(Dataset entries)
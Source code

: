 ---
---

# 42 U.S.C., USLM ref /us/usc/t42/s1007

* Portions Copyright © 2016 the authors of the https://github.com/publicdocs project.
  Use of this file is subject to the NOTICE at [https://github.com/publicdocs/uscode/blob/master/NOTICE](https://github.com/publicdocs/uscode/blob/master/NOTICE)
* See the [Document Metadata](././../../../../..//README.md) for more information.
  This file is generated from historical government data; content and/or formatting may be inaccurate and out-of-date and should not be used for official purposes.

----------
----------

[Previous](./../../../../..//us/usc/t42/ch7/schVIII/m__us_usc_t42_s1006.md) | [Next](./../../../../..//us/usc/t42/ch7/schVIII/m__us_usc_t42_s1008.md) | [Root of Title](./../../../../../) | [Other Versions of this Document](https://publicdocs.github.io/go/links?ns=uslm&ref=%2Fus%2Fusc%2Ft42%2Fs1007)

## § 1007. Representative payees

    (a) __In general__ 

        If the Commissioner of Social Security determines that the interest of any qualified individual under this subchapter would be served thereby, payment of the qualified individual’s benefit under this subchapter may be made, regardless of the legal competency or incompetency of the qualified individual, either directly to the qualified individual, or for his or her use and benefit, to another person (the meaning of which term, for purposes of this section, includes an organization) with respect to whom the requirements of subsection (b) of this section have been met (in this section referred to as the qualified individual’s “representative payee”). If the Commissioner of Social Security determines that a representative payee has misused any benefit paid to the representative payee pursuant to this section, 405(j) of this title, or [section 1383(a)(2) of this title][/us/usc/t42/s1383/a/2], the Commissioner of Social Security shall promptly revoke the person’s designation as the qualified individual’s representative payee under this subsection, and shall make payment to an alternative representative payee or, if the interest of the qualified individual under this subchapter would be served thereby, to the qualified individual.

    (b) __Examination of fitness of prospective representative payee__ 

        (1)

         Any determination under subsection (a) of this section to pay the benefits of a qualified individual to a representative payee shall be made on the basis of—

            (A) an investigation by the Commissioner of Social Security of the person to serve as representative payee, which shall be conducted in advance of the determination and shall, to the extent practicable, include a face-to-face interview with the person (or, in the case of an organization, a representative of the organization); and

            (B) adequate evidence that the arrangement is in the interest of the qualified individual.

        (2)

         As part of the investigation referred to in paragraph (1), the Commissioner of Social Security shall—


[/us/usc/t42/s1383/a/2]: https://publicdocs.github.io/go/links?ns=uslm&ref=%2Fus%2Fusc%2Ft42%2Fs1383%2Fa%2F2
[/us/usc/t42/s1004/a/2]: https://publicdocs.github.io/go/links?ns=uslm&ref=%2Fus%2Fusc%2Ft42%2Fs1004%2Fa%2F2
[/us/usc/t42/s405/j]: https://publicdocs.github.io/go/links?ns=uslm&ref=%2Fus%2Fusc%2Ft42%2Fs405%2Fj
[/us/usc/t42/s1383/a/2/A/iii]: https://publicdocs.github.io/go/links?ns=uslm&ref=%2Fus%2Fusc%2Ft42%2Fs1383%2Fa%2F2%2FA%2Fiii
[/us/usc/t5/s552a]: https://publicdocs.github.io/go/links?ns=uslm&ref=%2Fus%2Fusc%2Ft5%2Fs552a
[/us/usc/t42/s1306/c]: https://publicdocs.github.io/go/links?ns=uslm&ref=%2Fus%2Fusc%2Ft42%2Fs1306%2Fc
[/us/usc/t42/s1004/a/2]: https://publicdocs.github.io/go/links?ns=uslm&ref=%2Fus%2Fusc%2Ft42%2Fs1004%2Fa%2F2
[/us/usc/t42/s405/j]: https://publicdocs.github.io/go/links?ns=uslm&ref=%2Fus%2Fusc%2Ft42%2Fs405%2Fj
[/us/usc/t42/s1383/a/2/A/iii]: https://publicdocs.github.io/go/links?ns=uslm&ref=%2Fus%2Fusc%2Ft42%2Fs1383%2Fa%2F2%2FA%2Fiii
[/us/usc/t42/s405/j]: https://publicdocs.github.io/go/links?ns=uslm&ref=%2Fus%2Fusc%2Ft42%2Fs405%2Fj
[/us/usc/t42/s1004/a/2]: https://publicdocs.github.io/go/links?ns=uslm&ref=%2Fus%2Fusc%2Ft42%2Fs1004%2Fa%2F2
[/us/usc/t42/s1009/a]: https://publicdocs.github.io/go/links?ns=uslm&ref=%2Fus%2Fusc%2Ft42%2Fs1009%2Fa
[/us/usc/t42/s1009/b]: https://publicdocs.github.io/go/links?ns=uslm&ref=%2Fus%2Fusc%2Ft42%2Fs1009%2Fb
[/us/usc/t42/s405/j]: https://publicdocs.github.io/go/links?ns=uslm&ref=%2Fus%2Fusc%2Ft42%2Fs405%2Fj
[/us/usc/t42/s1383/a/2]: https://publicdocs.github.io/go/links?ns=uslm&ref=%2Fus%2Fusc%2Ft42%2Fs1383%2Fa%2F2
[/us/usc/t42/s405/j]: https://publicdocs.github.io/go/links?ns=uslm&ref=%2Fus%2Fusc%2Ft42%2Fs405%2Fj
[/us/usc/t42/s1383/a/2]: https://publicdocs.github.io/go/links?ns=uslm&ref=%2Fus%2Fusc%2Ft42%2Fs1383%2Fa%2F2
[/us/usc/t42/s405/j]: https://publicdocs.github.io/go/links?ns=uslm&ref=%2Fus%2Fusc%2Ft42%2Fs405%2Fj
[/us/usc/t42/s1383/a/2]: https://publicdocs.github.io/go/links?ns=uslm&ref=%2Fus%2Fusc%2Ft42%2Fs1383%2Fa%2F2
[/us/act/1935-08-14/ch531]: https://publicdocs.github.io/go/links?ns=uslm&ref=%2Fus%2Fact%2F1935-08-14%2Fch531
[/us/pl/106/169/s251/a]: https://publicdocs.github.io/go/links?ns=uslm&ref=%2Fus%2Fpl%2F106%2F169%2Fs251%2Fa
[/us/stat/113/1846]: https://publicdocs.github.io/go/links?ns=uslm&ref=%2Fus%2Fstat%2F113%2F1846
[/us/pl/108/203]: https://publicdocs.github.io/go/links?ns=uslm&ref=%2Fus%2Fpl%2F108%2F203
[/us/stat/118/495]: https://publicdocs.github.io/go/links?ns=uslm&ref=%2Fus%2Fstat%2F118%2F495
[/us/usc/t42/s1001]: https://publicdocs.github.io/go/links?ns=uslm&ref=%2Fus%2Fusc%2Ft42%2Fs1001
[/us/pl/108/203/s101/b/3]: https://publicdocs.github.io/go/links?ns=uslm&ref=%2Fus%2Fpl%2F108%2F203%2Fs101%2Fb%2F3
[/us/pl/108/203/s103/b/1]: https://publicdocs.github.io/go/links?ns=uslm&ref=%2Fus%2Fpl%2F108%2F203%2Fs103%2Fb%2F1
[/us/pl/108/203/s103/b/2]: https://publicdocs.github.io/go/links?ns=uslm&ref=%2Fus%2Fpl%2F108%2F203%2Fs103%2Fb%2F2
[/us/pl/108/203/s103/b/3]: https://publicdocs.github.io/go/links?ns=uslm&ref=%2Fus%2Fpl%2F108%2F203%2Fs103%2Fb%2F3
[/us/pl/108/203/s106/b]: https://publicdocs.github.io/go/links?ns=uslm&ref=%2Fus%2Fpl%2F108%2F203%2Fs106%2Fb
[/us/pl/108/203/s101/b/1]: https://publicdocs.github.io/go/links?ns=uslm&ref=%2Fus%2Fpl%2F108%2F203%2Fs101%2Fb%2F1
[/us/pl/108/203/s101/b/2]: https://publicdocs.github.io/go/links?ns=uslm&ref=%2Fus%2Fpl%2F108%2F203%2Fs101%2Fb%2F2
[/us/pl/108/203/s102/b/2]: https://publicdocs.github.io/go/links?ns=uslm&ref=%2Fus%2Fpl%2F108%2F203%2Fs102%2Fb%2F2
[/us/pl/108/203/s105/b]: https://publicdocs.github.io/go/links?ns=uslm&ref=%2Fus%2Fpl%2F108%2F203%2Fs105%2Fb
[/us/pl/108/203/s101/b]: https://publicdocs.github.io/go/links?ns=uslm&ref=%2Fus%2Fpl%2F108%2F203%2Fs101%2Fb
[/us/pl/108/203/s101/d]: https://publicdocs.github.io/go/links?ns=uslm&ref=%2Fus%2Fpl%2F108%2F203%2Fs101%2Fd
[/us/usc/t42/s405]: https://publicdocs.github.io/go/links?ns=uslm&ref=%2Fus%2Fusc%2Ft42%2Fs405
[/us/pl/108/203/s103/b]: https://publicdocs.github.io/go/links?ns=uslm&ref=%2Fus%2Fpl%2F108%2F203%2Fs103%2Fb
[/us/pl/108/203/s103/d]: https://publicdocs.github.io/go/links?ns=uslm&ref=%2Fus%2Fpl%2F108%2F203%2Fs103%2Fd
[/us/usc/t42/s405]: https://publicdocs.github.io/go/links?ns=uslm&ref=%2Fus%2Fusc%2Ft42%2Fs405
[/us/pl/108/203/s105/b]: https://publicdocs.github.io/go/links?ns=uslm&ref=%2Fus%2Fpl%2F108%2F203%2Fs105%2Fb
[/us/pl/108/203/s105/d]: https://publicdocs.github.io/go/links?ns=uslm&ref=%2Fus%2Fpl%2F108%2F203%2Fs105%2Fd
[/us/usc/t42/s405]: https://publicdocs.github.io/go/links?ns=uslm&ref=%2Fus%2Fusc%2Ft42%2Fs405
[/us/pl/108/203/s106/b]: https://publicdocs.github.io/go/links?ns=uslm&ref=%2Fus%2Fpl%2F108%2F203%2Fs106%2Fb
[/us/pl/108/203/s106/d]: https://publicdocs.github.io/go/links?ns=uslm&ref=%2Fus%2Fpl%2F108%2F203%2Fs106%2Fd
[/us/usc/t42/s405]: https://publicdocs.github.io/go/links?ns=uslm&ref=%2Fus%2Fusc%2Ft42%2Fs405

Exercise instructions
Go through the records above and, whenever a line includes the word "file", copy it.

Result
  Use of this file is subject to the NOTICE at [https://github.com/publicdocs/uscode/blob/master/NOTICE](https://github.com/publicdocs/uscode/blob/master/NOTICE)
  This file is generated from historical government data; content and/or formatting may be inaccurate and out-of-date and should not be used for official purposes.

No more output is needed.